Tout est dans le titre de la page réservée au Sénégal dans le rapport 2018 de Reporters Sans Frontières, parcouru par le journal “Les Echos” : “L’étau se resserre autour des journalistes”. Classé 50e au rang mondial, le Sénégal a perdu 1,11 point sur son score global qui passe de 26,72 en 2017 à 25,61 en 2018. Même si le pays a gagné 8 places par rapport au précédent classement.
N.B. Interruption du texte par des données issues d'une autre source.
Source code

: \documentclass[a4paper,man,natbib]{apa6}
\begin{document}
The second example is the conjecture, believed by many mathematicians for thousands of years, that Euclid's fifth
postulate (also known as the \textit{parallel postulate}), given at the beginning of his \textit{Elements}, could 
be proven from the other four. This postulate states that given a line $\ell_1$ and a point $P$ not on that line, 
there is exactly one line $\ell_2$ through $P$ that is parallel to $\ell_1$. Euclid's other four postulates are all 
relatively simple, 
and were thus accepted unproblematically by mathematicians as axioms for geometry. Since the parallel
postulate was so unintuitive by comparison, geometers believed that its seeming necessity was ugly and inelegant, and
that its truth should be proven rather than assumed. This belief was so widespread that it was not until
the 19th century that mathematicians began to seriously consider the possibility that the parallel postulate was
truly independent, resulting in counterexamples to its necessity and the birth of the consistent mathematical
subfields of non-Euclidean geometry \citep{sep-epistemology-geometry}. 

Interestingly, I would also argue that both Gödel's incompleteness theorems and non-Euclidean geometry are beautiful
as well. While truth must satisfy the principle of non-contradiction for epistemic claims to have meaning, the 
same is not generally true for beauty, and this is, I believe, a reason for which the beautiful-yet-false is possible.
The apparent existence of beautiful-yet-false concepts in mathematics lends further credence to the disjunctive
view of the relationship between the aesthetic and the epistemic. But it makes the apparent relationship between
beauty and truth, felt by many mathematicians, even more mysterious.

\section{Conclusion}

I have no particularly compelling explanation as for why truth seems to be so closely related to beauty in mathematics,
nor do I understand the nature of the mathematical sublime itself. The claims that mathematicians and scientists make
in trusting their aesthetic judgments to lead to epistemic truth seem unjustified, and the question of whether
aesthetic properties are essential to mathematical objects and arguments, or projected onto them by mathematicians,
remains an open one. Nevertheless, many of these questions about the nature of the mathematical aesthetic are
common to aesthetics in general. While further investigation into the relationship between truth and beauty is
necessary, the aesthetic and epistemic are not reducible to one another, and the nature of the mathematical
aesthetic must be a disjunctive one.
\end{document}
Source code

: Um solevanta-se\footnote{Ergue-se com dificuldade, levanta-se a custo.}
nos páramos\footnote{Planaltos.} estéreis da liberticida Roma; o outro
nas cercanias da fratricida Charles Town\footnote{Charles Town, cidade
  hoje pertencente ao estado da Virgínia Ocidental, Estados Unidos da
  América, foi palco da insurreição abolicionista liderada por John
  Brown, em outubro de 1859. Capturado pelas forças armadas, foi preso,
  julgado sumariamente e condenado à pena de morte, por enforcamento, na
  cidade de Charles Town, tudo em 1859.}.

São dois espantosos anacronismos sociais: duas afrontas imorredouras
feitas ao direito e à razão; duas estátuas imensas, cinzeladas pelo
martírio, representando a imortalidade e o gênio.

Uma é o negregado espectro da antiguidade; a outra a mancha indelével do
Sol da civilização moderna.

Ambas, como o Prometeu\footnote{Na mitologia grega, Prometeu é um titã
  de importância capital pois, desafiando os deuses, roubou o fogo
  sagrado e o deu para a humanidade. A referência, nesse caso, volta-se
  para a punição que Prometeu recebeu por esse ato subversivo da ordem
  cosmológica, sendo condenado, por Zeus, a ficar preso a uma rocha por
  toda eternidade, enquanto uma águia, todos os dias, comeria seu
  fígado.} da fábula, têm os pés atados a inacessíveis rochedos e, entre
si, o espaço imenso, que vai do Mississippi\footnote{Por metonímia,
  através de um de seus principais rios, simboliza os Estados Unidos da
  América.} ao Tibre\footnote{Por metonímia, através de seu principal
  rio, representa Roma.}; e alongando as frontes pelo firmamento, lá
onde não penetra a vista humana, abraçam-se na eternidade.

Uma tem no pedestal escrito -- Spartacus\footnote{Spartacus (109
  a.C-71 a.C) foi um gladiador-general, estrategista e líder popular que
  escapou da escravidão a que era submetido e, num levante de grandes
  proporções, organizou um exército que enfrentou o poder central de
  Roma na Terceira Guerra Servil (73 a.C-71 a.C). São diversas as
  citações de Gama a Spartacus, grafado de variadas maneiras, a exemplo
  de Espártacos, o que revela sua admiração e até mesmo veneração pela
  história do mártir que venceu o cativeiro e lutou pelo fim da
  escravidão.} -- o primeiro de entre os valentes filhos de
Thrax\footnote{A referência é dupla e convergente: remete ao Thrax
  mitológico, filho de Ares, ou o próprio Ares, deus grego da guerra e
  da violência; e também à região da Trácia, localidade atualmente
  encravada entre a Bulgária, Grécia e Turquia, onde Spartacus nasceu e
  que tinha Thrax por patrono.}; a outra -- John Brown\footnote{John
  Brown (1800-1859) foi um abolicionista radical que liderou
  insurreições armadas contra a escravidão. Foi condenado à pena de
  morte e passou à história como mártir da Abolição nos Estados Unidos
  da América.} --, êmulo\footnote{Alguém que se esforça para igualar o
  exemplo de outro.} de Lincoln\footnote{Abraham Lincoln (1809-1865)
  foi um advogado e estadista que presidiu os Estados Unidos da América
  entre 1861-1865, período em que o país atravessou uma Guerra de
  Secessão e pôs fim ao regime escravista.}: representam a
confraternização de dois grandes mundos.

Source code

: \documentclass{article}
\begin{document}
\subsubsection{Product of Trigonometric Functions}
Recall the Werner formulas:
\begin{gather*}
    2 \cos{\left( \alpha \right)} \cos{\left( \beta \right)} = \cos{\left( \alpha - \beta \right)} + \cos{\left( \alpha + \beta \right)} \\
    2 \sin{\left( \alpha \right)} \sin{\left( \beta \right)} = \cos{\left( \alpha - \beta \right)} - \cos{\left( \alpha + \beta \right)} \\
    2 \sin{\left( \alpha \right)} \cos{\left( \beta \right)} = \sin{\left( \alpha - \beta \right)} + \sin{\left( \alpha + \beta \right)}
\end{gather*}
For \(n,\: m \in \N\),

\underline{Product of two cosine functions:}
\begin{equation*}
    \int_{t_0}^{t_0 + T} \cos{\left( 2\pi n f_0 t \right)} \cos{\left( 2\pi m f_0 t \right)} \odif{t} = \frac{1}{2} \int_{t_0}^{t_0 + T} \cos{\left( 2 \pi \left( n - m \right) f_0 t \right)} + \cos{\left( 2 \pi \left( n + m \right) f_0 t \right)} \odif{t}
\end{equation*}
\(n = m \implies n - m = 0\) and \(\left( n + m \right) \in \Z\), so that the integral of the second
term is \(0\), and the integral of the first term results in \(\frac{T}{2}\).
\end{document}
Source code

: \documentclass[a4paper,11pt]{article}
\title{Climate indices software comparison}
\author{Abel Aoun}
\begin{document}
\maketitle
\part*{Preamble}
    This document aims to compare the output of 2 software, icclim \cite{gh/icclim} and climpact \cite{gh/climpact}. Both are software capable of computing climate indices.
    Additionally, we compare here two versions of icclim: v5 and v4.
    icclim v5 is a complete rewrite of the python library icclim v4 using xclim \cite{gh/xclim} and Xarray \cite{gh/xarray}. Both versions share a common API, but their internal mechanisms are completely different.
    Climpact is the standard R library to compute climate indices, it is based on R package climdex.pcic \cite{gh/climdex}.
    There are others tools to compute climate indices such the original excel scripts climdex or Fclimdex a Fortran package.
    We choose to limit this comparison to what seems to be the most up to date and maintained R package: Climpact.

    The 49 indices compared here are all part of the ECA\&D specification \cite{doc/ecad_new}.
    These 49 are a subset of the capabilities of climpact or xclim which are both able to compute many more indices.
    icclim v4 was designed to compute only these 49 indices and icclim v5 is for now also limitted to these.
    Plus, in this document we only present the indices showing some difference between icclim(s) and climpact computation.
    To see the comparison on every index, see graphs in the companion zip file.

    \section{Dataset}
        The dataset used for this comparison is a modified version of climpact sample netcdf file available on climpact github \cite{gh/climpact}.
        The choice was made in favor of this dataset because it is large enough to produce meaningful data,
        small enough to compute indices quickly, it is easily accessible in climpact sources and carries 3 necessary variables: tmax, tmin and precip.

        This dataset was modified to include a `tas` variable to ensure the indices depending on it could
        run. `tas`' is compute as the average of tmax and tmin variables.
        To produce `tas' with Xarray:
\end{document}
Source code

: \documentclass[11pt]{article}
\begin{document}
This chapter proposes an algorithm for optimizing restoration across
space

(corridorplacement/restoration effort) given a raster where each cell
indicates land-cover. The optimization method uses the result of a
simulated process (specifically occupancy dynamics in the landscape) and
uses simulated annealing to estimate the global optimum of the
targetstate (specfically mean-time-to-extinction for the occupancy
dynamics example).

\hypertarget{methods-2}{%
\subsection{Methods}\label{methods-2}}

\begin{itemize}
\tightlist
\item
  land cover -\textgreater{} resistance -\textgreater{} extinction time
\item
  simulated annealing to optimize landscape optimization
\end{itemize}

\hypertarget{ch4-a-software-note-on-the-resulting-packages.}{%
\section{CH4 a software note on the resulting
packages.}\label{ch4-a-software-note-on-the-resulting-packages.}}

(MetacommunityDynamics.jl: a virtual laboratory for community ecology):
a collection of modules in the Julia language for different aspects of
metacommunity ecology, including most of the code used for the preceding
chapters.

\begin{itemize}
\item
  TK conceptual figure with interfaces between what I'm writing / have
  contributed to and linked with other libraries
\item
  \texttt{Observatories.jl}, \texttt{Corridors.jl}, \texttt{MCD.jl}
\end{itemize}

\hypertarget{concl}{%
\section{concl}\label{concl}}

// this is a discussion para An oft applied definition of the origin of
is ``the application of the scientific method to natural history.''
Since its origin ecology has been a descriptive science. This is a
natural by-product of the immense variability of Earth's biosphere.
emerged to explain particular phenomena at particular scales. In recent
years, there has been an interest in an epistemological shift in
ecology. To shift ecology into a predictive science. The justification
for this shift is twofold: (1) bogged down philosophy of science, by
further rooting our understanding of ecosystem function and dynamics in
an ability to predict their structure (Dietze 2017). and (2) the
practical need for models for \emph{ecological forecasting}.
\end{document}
Et pourtant RSF considère que le Sénégal est l’une des démocraties les plus stables du continent et dispose d’un paysage médiatique pluriel, avec la liberté de l’information garantie par la Constitution de 2001. “Les atteintes contre les journalistes se sont espacées ces dernières années, mais certains sujets restent tabous. Plusieurs médias ont été convoqués et intimidés pour avoir rapporté des faits de corruption. Les radios qui donnent la parole à des critiques du régime peuvent subir des pressions tandis que les journalistes sont susceptibles d’être condamnés pour diffamation, mais les cas sont très rares”, souligne le rapport.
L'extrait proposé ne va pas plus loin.